[INPUT MATERIAL — start]

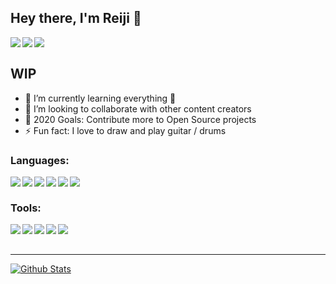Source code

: ## Hey there, I'm Reiji 👋

<a href="https://matsurinoyama.com"><img align="left" src="https://img.shields.io/website?label=matsurinoyama.com&style=for-the-badge&url=https%3A%2F%2Fmatsurinoyama.com" /></a>
<a href="https://twitter.com/matsurinoyama"><img align="left" src="https://img.shields.io/website?color=1DA1F2&label=Twitter&logo=Twitter&logoColor=FFFFFF&style=for-the-badge&up_message=%40matsurinoyama&url=https%3A%2F%2Ftwitter.com%2Fmatsurinoyama" /></a>
<a href="hhttps://www.instagram.com/matsurinoyama"><img align="left" src="https://img.shields.io/website?color=E1306C&label=Instagram&logo=Instagram&logoColor=FFFFFF&style=for-the-badge&up_message=%40matsurinoyama&url=https%3A%2F%2Fwww.instagram.com%2Fmatsurinoyama" /></a>

<br />

## WIP

- 🌱 I’m currently learning everything 🤣
- 👯 I’m looking to collaborate with other content creators
- 🥅 2020 Goals: Contribute more to Open Source projects
- ⚡ Fun fact: I love to draw and play guitar / drums

### Languages:

<a href="https://en.wikipedia.org/wiki/HTML"><img align="left" src="https://img.shields.io/website?down_color=lightgrey&down_message=%3E&label=HTML&logo=HTML5&logoColor=FFFFFF&style=for-the-badge&up_color=lightgrey&up_message=%3E&url=https%3A%2F%2Fwww.google.com" /></a>

<a href="https://en.wikipedia.org/wiki/CSS"><img align="left" src="https://img.shields.io/website?down_color=lightgrey&down_message=%3E&label=CSS&logo=CSS3&logoColor=FFFFFF&style=for-the-badge&up_color=lightgrey&up_message=%3E&url=https%3A%2F%2Fwww.google.com" /></a>

<a href="https://en.wikipedia.org/wiki/JavaScript"><img align="left" src="https://img.shields.io/website?down_color=lightgrey&down_message=%3E&label=JavaScript&logo=JavaScript&logoColor=FFFFFF&style=for-the-badge&up_color=lightgrey&up_message=%3E&url=https%3A%2F%2Fwww.google.com" /></a>

<a href="https://sass-lang.com"><img align="left" src="https://img.shields.io/website?down_color=lightgrey&down_message=%3E&label=SASS&logo=Sass&logoColor=FFFFFF&style=for-the-badge&up_color=lightgrey&up_message=%3E&url=https%3A%2F%2Fwww.google.com" /></a>

<a href="https://reactjs.org"><img align="left" src="https://img.shields.io/website?down_color=lightgrey&down_message=%3E&label=React&logo=React&logoColor=FFFFFF&style=for-the-badge&up_color=lightgrey&up_message=%3E&url=https%3A%2F%2Fwww.google.com" /></a>

<a href="https://www.gatsbyjs.com"><img align="left" src="https://img.shields.io/website?down_color=lightgrey&down_message=%3E&label=Gatsby&logo=Gatsby&logoColor=FFFFFF&style=for-the-badge&up_color=lightgrey&up_message=%3E&url=https%3A%2F%2Fwww.google.com" /></a>

<br />

### Tools:

<a href="https://affinity.serif.com"><img align="left" src="https://img.shields.io/website?down_color=lightgrey&down_message=%3E&label=Affinity%20Suite&logo=Affinity&logoColor=FFFFFF&style=for-the-badge&up_color=lightgrey&up_message=%3E&url=https%3A%2F%2Fwww.google.com" /></a>

<a href="https://www.blender.org"><img align="left" src="https://img.shields.io/website?down_color=lightgrey&down_message=%3E&label=Blender&logo=Blender&logoColor=FFFFFF&style=for-the-badge&up_color=lightgrey&up_message=%3E&url=https%3A%2F%2Fwww.google.com" /></a>

<a href="https://git-scm.com"><img align="left" src="https://img.shields.io/website?down_color=lightgrey&down_message=%3E&label=Git&logo=Git&logoColor=FFFFFF&style=for-the-badge&up_color=lightgrey&up_message=%3E&url=https%3A%2F%2Fwww.google.com" /></a>

<a href="https://nodejs.org"><img align="left" src="https://img.shields.io/website?down_color=lightgrey&down_message=%3E&label=Node.js&logo=Node.js&logoColor=FFFFFF&style=for-the-badge&up_color=lightgrey&up_message=%3E&url=https%3A%2F%2Fwww.google.com" /></a>

<a href="https://code.visualstudio.com"><img align="left" src="https://img.shields.io/website?down_color=lightgrey&down_message=%3E&label=Visual%20Studio%20Code&logo=Visual%20Studio%20Code&logoColor=FFFFFF&style=for-the-badge&up_color=lightgrey&up_message=%3E&url=https%3A%2F%2Fwww.google.com" /></a>

<br />
<br />

---

[![Github Stats](https://github-readme-stats.vercel.app/api?username=matsurinoyama&show_icons=true&theme=dark)](https://github.com/anuraghazra/github-readme-stats)
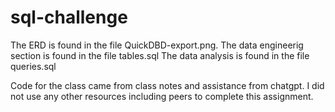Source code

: # sql-challenge
The ERD is found in the file QuickDBD-export.png.
The data engineerig section is found in the file tables.sql
The data analysis is found in the file queries.sql

Code for the class came from class notes and assistance from chatgpt. I did not use any other resources including peers to complete this assignment. 
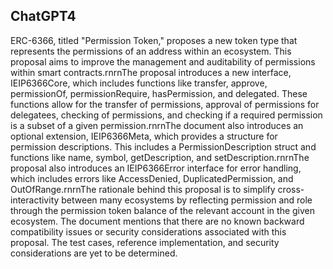 ## ChatGPT4

ERC-6366, titled "Permission Token," proposes a new token type that represents the permissions of an address within an ecosystem. This proposal aims to improve the management and auditability of permissions within smart contracts.rnrnThe proposal introduces a new interface, IEIP6366Core, which includes functions like transfer, approve, permissionOf, permissionRequire, hasPermission, and delegated. These functions allow for the transfer of permissions, approval of permissions for delegatees, checking of permissions, and checking if a required permission is a subset of a given permission.rnrnThe document also introduces an optional extension, IEIP6366Meta, which provides a structure for permission descriptions. This includes a PermissionDescription struct and functions like name, symbol, getDescription, and setDescription.rnrnThe proposal also introduces an IEIP6366Error interface for error handling, which includes errors like AccessDenied, DuplicatedPermission, and OutOfRange.rnrnThe rationale behind this proposal is to simplify cross-interactivity between many ecosystems by reflecting permission and role through the permission token balance of the relevant account in the given ecosystem. The document mentions that there are no known backward compatibility issues or security considerations associated with this proposal. The test cases, reference implementation, and security considerations are yet to be determined.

[INPUT MATERIAL — finish]

* [ACTION ITEM] Repeat the data word for word. Images are not part of the copy.

* [EXERCISE OUTPUT]
Source code

: ## Hey there, I'm Reiji 👋

<a href="https://matsurinoyama.com"><img align="left" src="https://img.shields.io/website?label=matsurinoyama.com&style=for-the-badge&url=https%3A%2F%2Fmatsurinoyama.com" /></a>
<a href="https://twitter.com/matsurinoyama"><img align="left" src="https://img.shields.io/website?color=1DA1F2&label=Twitter&logo=Twitter&logoColor=FFFFFF&style=for-the-badge&up_message=%40matsurinoyama&url=https%3A%2F%2Ftwitter.com%2Fmatsurinoyama" /></a>
<a href="hhttps://www.instagram.com/matsurinoyama"><img align="left" src="https://img.shields.io/website?color=E1306C&label=Instagram&logo=Instagram&logoColor=FFFFFF&style=for-the-badge&up_message=%40matsurinoyama&url=https%3A%2F%2Fwww.instagram.com%2Fmatsurinoyama" /></a>

<br />

## WIP

- 🌱 I’m currently learning everything 🤣
- 👯 I’m looking to collaborate with other content creators
- 🥅 2020 Goals: Contribute more to Open Source projects
- ⚡ Fun fact: I love to draw and play guitar / drums

### Languages:

<a href="https://en.wikipedia.org/wiki/HTML"><img align="left" src="https://img.shields.io/website?down_color=lightgrey&down_message=%3E&label=HTML&logo=HTML5&logoColor=FFFFFF&style=for-the-badge&up_color=lightgrey&up_message=%3E&url=https%3A%2F%2Fwww.google.com" /></a>

<a href="https://en.wikipedia.org/wiki/CSS"><img align="left" src="https://img.shields.io/website?down_color=lightgrey&down_message=%3E&label=CSS&logo=CSS3&logoColor=FFFFFF&style=for-the-badge&up_color=lightgrey&up_message=%3E&url=https%3A%2F%2Fwww.google.com" /></a>

<a href="https://en.wikipedia.org/wiki/JavaScript"><img align="left" src="https://img.shields.io/website?down_color=lightgrey&down_message=%3E&label=JavaScript&logo=JavaScript&logoColor=FFFFFF&style=for-the-badge&up_color=lightgrey&up_message=%3E&url=https%3A%2F%2Fwww.google.com" /></a>

<a href="https://sass-lang.com"><img align="left" src="https://img.shields.io/website?down_color=lightgrey&down_message=%3E&label=SASS&logo=Sass&logoColor=FFFFFF&style=for-the-badge&up_color=lightgrey&up_message=%3E&url=https%3A%2F%2Fwww.google.com" /></a>

<a href="https://reactjs.org"><img align="left" src="https://img.shields.io/website?down_color=lightgrey&down_message=%3E&label=React&logo=React&logoColor=FFFFFF&style=for-the-badge&up_color=lightgrey&up_message=%3E&url=https%3A%2F%2Fwww.google.com" /></a>

<a href="https://www.gatsbyjs.com"><img align="left" src="https://img.shields.io/website?down_color=lightgrey&down_message=%3E&label=Gatsby&logo=Gatsby&logoColor=FFFFFF&style=for-the-badge&up_color=lightgrey&up_message=%3E&url=https%3A%2F%2Fwww.google.com" /></a>

<br />

### Tools:

<a href="https://affinity.serif.com"><img align="left" src="https://img.shields.io/website?down_color=lightgrey&down_message=%3E&label=Affinity%20Suite&logo=Affinity&logoColor=FFFFFF&style=for-the-badge&up_color=lightgrey&up_message=%3E&url=https%3A%2F%2Fwww.google.com" /></a>

<a href="https://www.blender.org"><img align="left" src="https://img.shields.io/website?down_color=lightgrey&down_message=%3E&label=Blender&logo=Blender&logoColor=FFFFFF&style=for-the-badge&up_color=lightgrey&up_message=%3E&url=https%3A%2F%2Fwww.google.com" /></a>

<a href="https://git-scm.com"><img align="left" src="https://img.shields.io/website?down_color=lightgrey&down_message=%3E&label=Git&logo=Git&logoColor=FFFFFF&style=for-the-badge&up_color=lightgrey&up_message=%3E&url=https%3A%2F%2Fwww.google.com" /></a>

<a href="https://nodejs.org"><img align="left" src="https://img.shields.io/website?down_color=lightgrey&down_message=%3E&label=Node.js&logo=Node.js&logoColor=FFFFFF&style=for-the-badge&up_color=lightgrey&up_message=%3E&url=https%3A%2F%2Fwww.google.com" /></a>

<a href="https://code.visualstudio.com"><img align="left" src="https://img.shields.io/website?down_color=lightgrey&down_message=%3E&label=Visual%20Studio%20Code&logo=Visual%20Studio%20Code&logoColor=FFFFFF&style=for-the-badge&up_color=lightgrey&up_message=%3E&url=https%3A%2F%2Fwww.google.com" /></a>

<br />
<br />

---

[![Github Stats](https://github-readme-stats.vercel.app/api?username=matsurinoyama&show_icons=true&theme=dark)](https://github.com/anuraghazra/github-readme-stats)
Source code

: # sql-challenge
The ERD is found in the file QuickDBD-export.png.
The data engineerig section is found in the file tables.sql
The data analysis is found in the file queries.sql

Code for the class came from class notes and assistance from chatgpt. I did not use any other resources including peers to complete this assignment. 
 ## ChatGPT4

ERC-6366, titled "Permission Token," proposes a new token type that represents the permissions of an address within an ecosystem. This proposal aims to improve the management and auditability of permissions within smart contracts.rnrnThe proposal introduces a new interface, IEIP6366Core, which includes functions like transfer, approve, permissionOf, permissionRequire, hasPermission, and delegated. These functions allow for the transfer of permissions, approval of permissions for delegatees, checking of permissions, and checking if a required permission is a subset of a given permission.rnrnThe document also introduces an optional extension, IEIP6366Meta, which provides a structure for permission descriptions. This includes a PermissionDescription struct and functions like name, symbol, getDescription, and setDescription.rnrnThe proposal also introduces an IEIP6366Error interface for error handling, which includes errors like AccessDenied, DuplicatedPermission, and OutOfRange.rnrnThe rationale behind this proposal is to simplify cross-interactivity between many ecosystems by reflecting permission and role through the permission token balance of the relevant account in the given ecosystem. The document mentions that there are no known backward compatibility issues or security considerations associated with this proposal. The test cases, reference implementation, and security considerations are yet to be determined.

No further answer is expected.